Segment Open

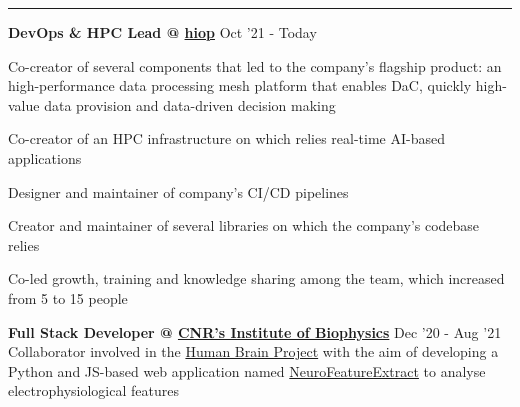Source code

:\documentclass[11pt,letterpaper]{article}
\begin{document}
\begin{justify}
      \hrule
      \begin{itemize}[label={}, leftmargin=0pt]
            \begin{item}
                  \textbf{DevOps \& HPC Lead @ \href{https://hiop.io/}{hiop}}
                  \hfill
                  Oct '21 - Today
                  \vspace{-0.15cm}
                  \begin{itemize}[label={$\bullet$}, leftmargin=12.5pt, noitemsep]
                        \begin{item}
                              Co-creator of several components that led to the company's flagship product: an high-performance data processing mesh platform that enables DaC, quickly high-value data provision and data-driven decision making
                        \end{item}
                        \begin{item}
                              Co-creator of an HPC infrastructure on which relies real-time AI-based applications
                        \end{item}
                        \begin{item}
                              Designer and maintainer of company's CI/CD pipelines
                        \end{item}
                        \begin{item}
                              Creator and maintainer of several libraries on which the company's codebase relies
                        \end{item}
                        \begin{item}
                              Co-led growth, training and knowledge sharing among the team, which increased from 5 to 15 people
                        \end{item}
                  \end{itemize}
            \end{item}
            \begin{item}
                  \textbf{Full Stack Developer @ \href{https://www.ibf.cnr.it}{CNR’s Institute of Biophysics}}
                  \hfill
                  Dec '20 - Aug '21
                  \vspace{0.05cm}
                  \\
                  Collaborator involved in the \href{https://www.humanbrainproject.eu/en/}{Human Brain Project} with the aim of developing a Python and JS-based web application named \href{https://hbp-bsp-hhnb.cineca.it/efelg/}{NeuroFeatureExtract} to analyse electrophysiological features

\end{item}
\end{itemize}
\end{justify}
\end{document}
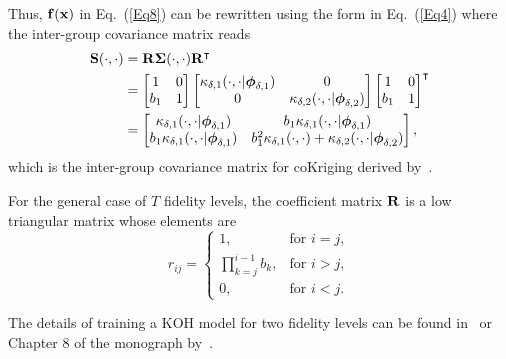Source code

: \documentclass[iicol,sn-basic]{sn-jnl}%
\theoremstyle{thmstyleone}%
\theoremstyle{thmstyletwo}
\theoremstyle{thmstylethree}
\begin{document}
\begin{linenumbers}
Thus, ${\bf f}({\bf x})$ in Eq.~(\ref{Eq8}) can be rewritten using the form in Eq.~(\ref{Eq4}) where the inter-group covariance matrix reads
\begin{equation}\label{Eq10}
	\begin{aligned}
		{\bf S}(\cdot,\cdot) & = {\bf R} {\boldsymbol \Sigma}(\cdot,\cdot) {\bf R}^\intercal \\
		 & = \left[\begin{matrix}
		 	1 & 0 \\
		 	b_1 & 1
		 \end{matrix}\right] 
		 \left[\begin{matrix}
		 	\kappa_{\delta,1}(\cdot,\cdot|{\boldsymbol \phi}_{\delta,1}) & 0 \\
		 	0 & \kappa_{\delta,2}(\cdot,\cdot|{\boldsymbol \phi}_{\delta,2})
		 \end{matrix}\right]
		 \left[\begin{matrix}
		 	1 & 0 \\
		 	b_1 & 1
		 \end{matrix}\right]^\intercal \\
	 & = \left[\begin{matrix}
	 	\kappa_{\delta,1}(\cdot,\cdot|{\boldsymbol \phi}_{\delta,1}) & b_1 \kappa_{\delta,1}(\cdot,\cdot|{\boldsymbol \phi}_{\delta,1}) \\
	 	b_1 \kappa_{\delta,1}(\cdot,\cdot|{\boldsymbol \phi}_{\delta,1}) & b_1^2 \kappa_{\delta,1}(\cdot,\cdot)+\kappa_{\delta,2}(\cdot,\cdot|{\boldsymbol \phi}_{\delta,2})
	 \end{matrix}\right], 
	\end{aligned}
\end{equation}
which is the inter-group covariance matrix for coKriging derived by~\cite{Forrester2007}.

For the general case of $T$ fidelity levels, the coefficient matrix ${\bf R}$ is a low triangular matrix whose elements are~\citep{Garland2020}
\begin{equation}
	 r_{ij} = 
	\begin{cases}
		1, & \text{for } i = j, \\
		\prod_{k=j}^{i-1}b_k, & \text{for } i > j, \\
		0, & \text{for } i < j.
	\end{cases}
\end{equation}

The details of training a KOH model for two fidelity levels can be found in~\cite{Forrester2007} or Chapter 8 of the monograph by~\cite{Forrester2008}. 


\end{linenumbers}
\end{document}

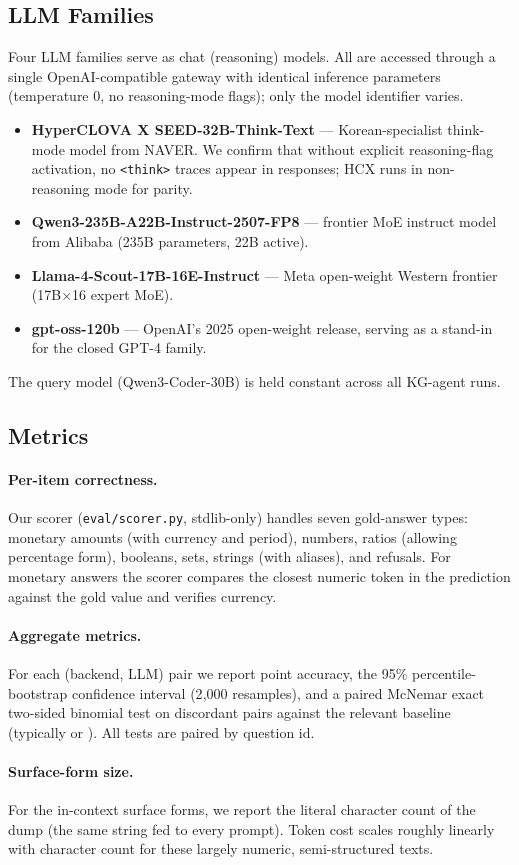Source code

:\subsection{LLM Families}

Four LLM families serve as chat (reasoning) models. All are accessed
through a single OpenAI-compatible gateway with identical inference
parameters (temperature 0, no reasoning-mode flags); only the model
identifier varies.

\begin{itemize}
\item \textbf{HyperCLOVA X SEED-32B-Think-Text} — Korean-specialist
      think-mode model from NAVER. We confirm that without explicit
      reasoning-flag activation, no \texttt{<think>} traces appear in
      responses; HCX runs in non-reasoning mode for parity.
\item \textbf{Qwen3-235B-A22B-Instruct-2507-FP8} — frontier MoE
      instruct model from Alibaba (235B parameters, 22B active).
\item \textbf{Llama-4-Scout-17B-16E-Instruct} — Meta open-weight
      Western frontier (17B$\times$16 expert MoE).
\item \textbf{gpt-oss-120b} — OpenAI's 2025 open-weight release,
      serving as a stand-in for the closed GPT-4 family.
\end{itemize}

The query model (Qwen3-Coder-30B) is held constant across all KG-agent
runs.

\subsection{Metrics}

\paragraph{Per-item correctness.} Our scorer (\texttt{eval/scorer.py},
stdlib-only) handles seven gold-answer types: monetary amounts (with
currency and period), numbers, ratios (allowing percentage form),
booleans, sets, strings (with aliases), and refusals. For monetary
answers the scorer compares the closest numeric token in the
prediction against the gold value and verifies currency.

\paragraph{Aggregate metrics.}
For each (backend, LLM) pair we report point accuracy, the 95\%
percentile-bootstrap confidence interval (2{,}000 resamples), and a
paired McNemar exact two-sided binomial test on discordant pairs
against the relevant baseline (typically  or
). All tests are paired by question id.

\paragraph{Surface-form size.} For the in-context surface forms, we
report the literal character count of the dump (the same string fed
to every prompt). Token cost scales roughly linearly with character
count for these largely numeric, semi-structured texts.
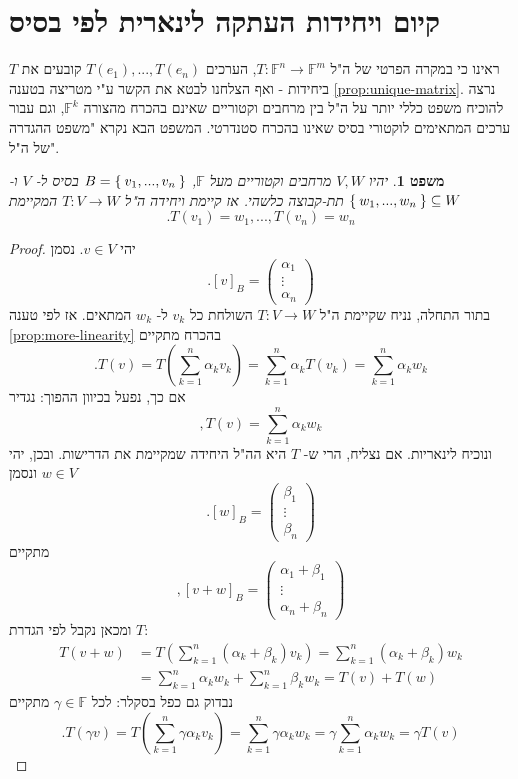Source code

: \documentclass[12pt]{report}
\theoremstyle{plain}
\newtheorem{theorem}{משפט}[chapter]
\theoremstyle{definition}
\newcommand{\F}{\mathbb{F}}
\newcommand{\0}{\mathbf{0}}
\begin{document}
\section{קיום ויחידות העתקה לינארית לפי בסיס}\label{section:map-by-basis}

ראינו כי במקרה הפרטי של ה"ל 
$T:\F^n\to\F^m$,
הערכים 
$T(e_1),...,T(e_n)$
קובעים את
$T$
ביחידות - ואף הצלחנו לבטא את הקשר ע"י מטריצה בטענה
\ref{prop:unique-matrix}.
נרצה להוכיח משפט כללי יותר על ה"ל בין מרחבים וקטוריים שאינם בהכרח מהצורה 
$\F^k$,
וגם עבור ערכים המתאימים לוקטורי בסיס שאינו בהכרח סטנדרטי. המשפט הבא נקרא "משפט ההגדרה של ה"ל".

\begin{theorem}\label{thm:exist-unique}
יהיו 
$V,W$
מרחבים וקטוריים מעל
$\F$,
$B=\Set{v_1,...,v_n}$
בסיס ל-
$V$
ו-
$\Set{w_1,...,w_n}\subseteq W$
תת-קבוצה כלשהי. אז קיימת ויחידה ה"ל 
$T:V\to W$
המקיימת
$$
.T(v_1)=w_1,...,T(v_n)=w_n
$$
\end{theorem}

\begin{proof}
יהי
$v\in V$.
נסמן
$$
.[v]_B=\begin{pmatrix}\alpha_1\\ \vdots \\ \alpha_n\end{pmatrix}
$$
בתור התחלה, נניח שקיימת ה"ל
$T:V\to W$
השולחת כל 
$v_k$
ל-
$w_k$
המתאים. אז לפי טענה 
\ref{prop:more-linearity}
בהכרח מתקיים
$$
.T(v)=T(\sum_{k=1}^n \alpha_k v_k)=\sum_{k=1}^n \alpha_k T(v_k)=\sum_{k=1}^n \alpha_k w_k
$$
אם כך, נפעל בכיוון ההפוך: נגדיר
$$
,T(v)=\sum_{k=1}^n \alpha_k w_k
$$
ונוכיח לינאריות. אם נצליח, הרי ש-
$T$
היא הה"ל היחידה שמקיימת את הדרישות. ובכן, יהי
$w\in V$
ונסמן
$$
.[w]_B=\begin{pmatrix}\beta_1\\ \vdots \\ \beta_n\end{pmatrix}
$$
מתקיים
$$
,[v+w]_B=\begin{pmatrix}\alpha_1+\beta_1\\ \vdots \\ \alpha_n +\beta_n\end{pmatrix}
$$
ומכאן נקבל לפי הגדרת
$T$:
$$
\begin{aligned}
T(v+w)&=T(\sum_{k=1}^n(\alpha_k+\beta_k)v_k)=\sum_{k=1}^n(\alpha_k+\beta_k)w_k \\
&=\sum_{k=1}^n\alpha_kw_k+\sum_{k=1}^n\beta_kw_k=T(v)+T(w)
\end{aligned}
$$
נבדוק גם כפל בסקלר: לכל
$\gamma\in\F$
מתקיים
$$
.T(\gamma v)=T(\sum_{k=1}^n\gamma\alpha_kv_k)=\sum_{k=1}^n\gamma\alpha_kw_k=\gamma\sum_{k=1}^n\alpha_k w_k =\gamma T(v)
$$

\end{proof}
\end{document}

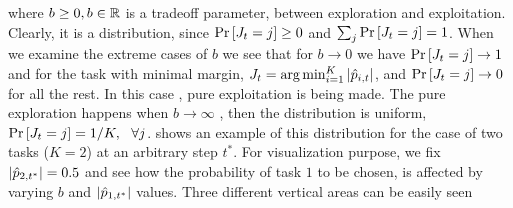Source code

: where $b\geq 0, b\in\mathbb{R}$ is a tradeoff parameter, between exploration and
exploitation. Clearly, it is a distribution, since ${\rm Pr}\left[{J_t=j}\right]\geq 0$ and $\sum_j {\rm Pr}\left[{J_t=j}\right]=1$. 
When we examine the extreme cases  of $b$ we see that  for $b\rightarrow0$
we have ${\rm Pr}\left[{J_t=j}\right]\rightarrow1$ and  for the task with minimal margin, $J_t=\arg\min_{i=1}^K\left\vert{\hat{p}_{i,t}}\right\vert$,  and ${\rm Pr}\left[{J_t=j}\right]\rightarrow0$ for all the rest. In this case , pure exploitation is being made. The pure exploration happens when   $b\rightarrow \infty$
, then the distribution is uniform, $ {\rm Pr}\left[{J_t=j}\right]= 1/K,~~ \forall j $.  
shows an example of this distribution for the case of two tasks ($K=2$) at an arbitrary step $t^*$. 
For visualization purpose, we fix 
$\left\vert{\hat{p}_{2,t^*}}\right\vert=0.5$ and see how the probability of task $1$ to be chosen,
 is affected by varying $b$ and $\left\vert{\hat{p}_{1,t^*}}\right\vert$ values. 
 Three different vertical areas  can be easily seen 

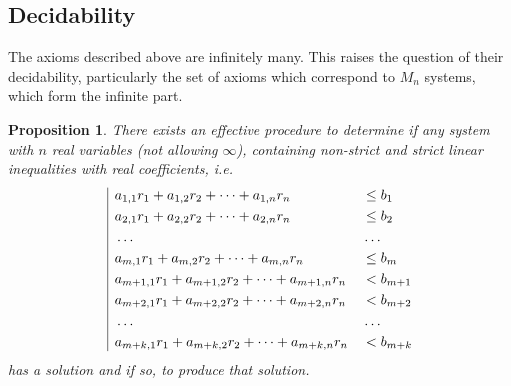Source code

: \documentclass{article}
\newtheorem*{proposition}{Proposition}
\begin{document}
\subsection{Decidability}
The axioms described above are infinitely many. This raises the question of their decidability, particularly the set of axioms which correspond to $M_n$ systems, which form the infinite part.

\begin{proposition}
  There exists an effective procedure to determine if any system with $n$ real variables (not allowing $\infty$), containing non-strict and strict linear inequalities with real coefficients, i.e.
  \[
  \begin{array}{|l@{}}
    \begin{aligned}
      &a_{1, 1}r_1 + a_{1, 2}r_2 + \dots + a_{1, n}r_n &&\leq b_1 \\
      &a_{2, 1}r_1 + a_{2, 2}r_2 + \dots + a_{2, n}r_n &&\leq b_2 \\
      &\dots&&\dots \\
      &a_{m, 1}r_1 + a_{m, 2}r_2 + \dots + a_{m, n}r_n &&\leq b_m \\
      &a_{m+1, 1}r_1 + a_{m+1, 2}r_2 + \dots + a_{m+1, n}r_n &&< b_{m+1} \\
      &a_{m+2, 1}r_1 + a_{m+2, 2}r_2 + \dots + a_{m+2, n}r_n &&< b_{m+2} \\
      &\dots&&\dots \\
      &a_{m+k, 1}r_1 + a_{m+k, 2}r_2 + \dots + a_{m+k, n}r_n &&< b_{m+k}
    \end{aligned}
  \end{array}
  \]
  has a solution and if so, to produce that solution.
\end{proposition}
\end{document}
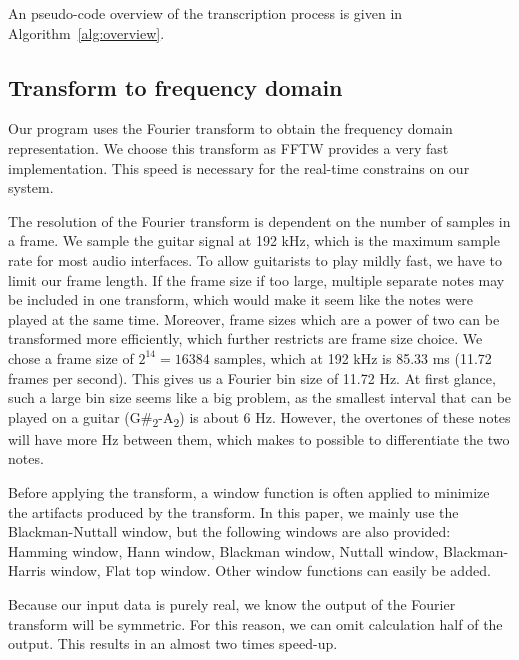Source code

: \documentclass[10pt,twocolumn]{article}
\begin{document}
An pseudo-code overview of the transcription process is given in Algorithm~\ref{alg:overview}.


\subsection{Transform to frequency domain}  \label{sub:four}
Our program uses the Fourier transform to obtain the frequency domain representation. We choose this transform as FFTW provides a very fast implementation. This speed is necessary for the real-time constrains on our system.

The resolution of the Fourier transform is dependent on the number of samples in a frame. We sample the guitar signal at 192 kHz, which is the maximum sample rate for most audio interfaces. To allow guitarists to play mildly fast, we have to limit our frame length. If the frame size if too large, multiple separate notes may be included in one transform, which would make it seem like the notes were played at the same time. Moreover, frame sizes which are a power of two can be transformed more efficiently, which further restricts are frame size choice. We chose a frame size of $2^{14} = 16384$ samples, which at 192 kHz is 85.33 ms (11.72 frames per second). This gives us a Fourier bin size of 11.72 Hz. At first glance, such a large bin size seems like a big problem, as the smallest interval that can be played on a guitar (G\#\textsubscript{2}-A\textsubscript{2}) is about 6 Hz. However, the overtones of these notes will have more Hz between them, which makes to possible to differentiate the two notes.%

Before applying the transform, a window function is often applied to minimize the artifacts produced by the transform. In this paper, we mainly use the Blackman-Nuttall window, but the following windows are also provided: Hamming window, Hann window, Blackman window, Nuttall window, Blackman-Harris window, Flat top window. Other window functions can easily be added.

Because our input data is purely real, we know the output of the Fourier transform will be symmetric. For this reason, we can omit calculation half of the output. This results in an almost two times speed-up\cite{twotimes}.
\end{document}
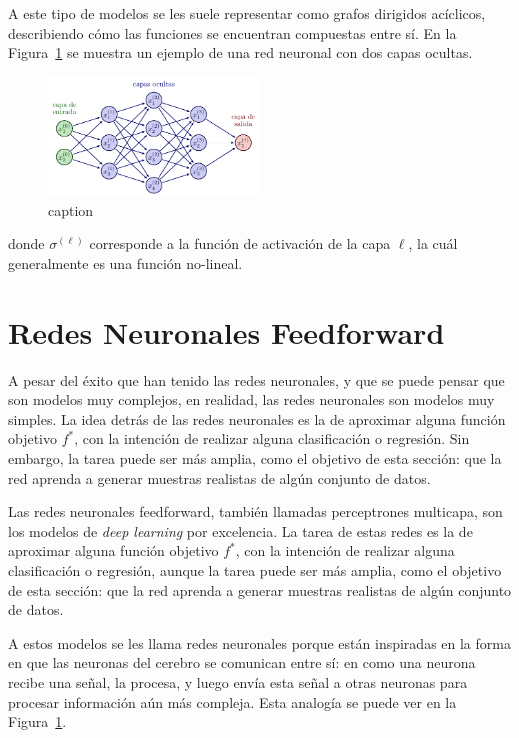 {{A este tipo de modelos se les suele representar como grafos dirigidos acíclicos, describiendo cómo las funciones se encuentran compuestas entre sí. En la Figura~\ref{fig:ejemplo-red-neuronal} se muestra un ejemplo de una red neuronal con dos capas ocultas.

\begin{figure}[htbp]
    \centering
    \includegraphics[width=0.5\textwidth]{img/neural_network/neural_network_feed_forward.pdf}
    \caption{caption}
    \label{fig:ejemplo-red-neuronal}
\end{figure}


donde $\sigma^{(\ell)}$ corresponde a la función de activación de la capa $\ell$, la cuál generalmente es una función no-lineal.

\section{Redes Neuronales Feedforward}\label{sec:redes-neuronales-feedforward}
{
    A pesar del éxito que han tenido las redes neuronales, y que se puede pensar que son modelos muy complejos, en realidad, las redes neuronales son modelos muy simples. La idea detrás de las redes neuronales es la de aproximar alguna función objetivo $f^\ast$, con la intención de realizar alguna clasificación o regresión. Sin embargo, la tarea puede ser más amplia, como el objetivo de esta sección: que la red aprenda a generar muestras realistas de algún conjunto de datos.


}



Las redes neuronales feedforward, también llamadas perceptrones multicapa, son los modelos de \textit{deep learning} por excelencia. La tarea de estas redes es la de aproximar alguna función objetivo $f^\ast$, con la intención de realizar alguna clasificación o regresión, aunque la tarea puede ser más amplia, como el objetivo de esta sección: que la red aprenda a generar muestras realistas de algún conjunto de datos.

A estos modelos se les llama redes neuronales porque están inspiradas en la forma en que las neuronas del cerebro se comunican entre sí: en como una neurona recibe una señal, la procesa, y luego envía esta señal a otras neuronas para procesar información aún más compleja. Esta analogía se puede ver en la Figura~\ref{fig:ejemplo-red-neuronal}.

}}
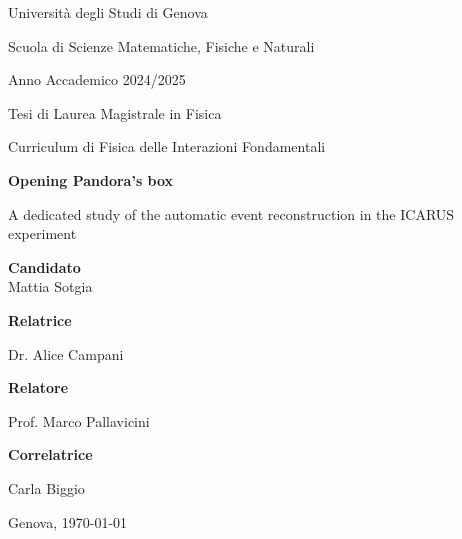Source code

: \begin{titlepage}
    \ifdraft\BgThispage\fi
    \begin{center}

        {\large {Università degli Studi di Genova}}\par

        {\large  Scuola di Scienze Matematiche, Fisiche e Naturali} \par

        \vspace{0.5cm}

        {Anno Accademico 2024/2025}

        \vfill

        Tesi di Laurea Magistrale in Fisica\par
        Curriculum di Fisica delle Interazioni Fondamentali

        \vfill

        \begin{minipage}{0.775\linewidth}
            \centering
            \huge
            \bfseries
            {\LARGE Opening Pandora's box}\par%
            {\Large A dedicated study of the automatic event reconstruction in the ICARUS experiment}%
        \end{minipage}

        \vfill

        \textbf{\small Candidato}\\{Mattia Sotgia}%
%
        \vfill%

        \begin{minipage}{0.45\linewidth}%
            \textbf{\small Relatrice}\par%
            {Dr. Alice Campani}\par\vspace{1em}%
            \textbf{\small Relatore}\par%
            {Prof. Marco Pallavicini}%
        \end{minipage}%
        \hfill%
        \begin{minipage}{0.45\linewidth}
            \raggedleft
            \textbf{\small Correlatrice}\par
            {Carla Biggio}
        \end{minipage}

        \vspace{2cm}

		Genova, \today
    \end{center}
\end{titlepage}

Segment Closed

» INSTRUCTIONS TO FOLLOW: Copy exactly the material above from the line with "ומכאן נקבל לפי הגדרת" to the line with "exploitation. Clearly, it", ends included, and nothing else. Leave out any picture.

» YOUR RESPONSE:
ומכאן נקבל לפי הגדרת
$T$:
$$
\begin{aligned}
T(v+w)&=T(\sum_{k=1}^n(\alpha_k+\beta_k)v_k)=\sum_{k=1}^n(\alpha_k+\beta_k)w_k \\
&=\sum_{k=1}^n\alpha_kw_k+\sum_{k=1}^n\beta_kw_k=T(v)+T(w)
\end{aligned}
$$
נבדוק גם כפל בסקלר: לכל
$\gamma\in\F$
מתקיים
$$
.T(\gamma v)=T(\sum_{k=1}^n\gamma\alpha_kv_k)=\sum_{k=1}^n\gamma\alpha_kw_k=\gamma\sum_{k=1}^n\alpha_k w_k =\gamma T(v)
$$

\end{proof}
\end{document}

Source code

: where $b\geq 0, b\in\mathbb{R}$ is a tradeoff parameter, between exploration and
exploitation. Clearly, it is a distribution, since ${\rm Pr}\left[{J_t=j}\right]\geq 0$ and $\sum_j {\rm Pr}\left[{J_t=j}\right]=1$. 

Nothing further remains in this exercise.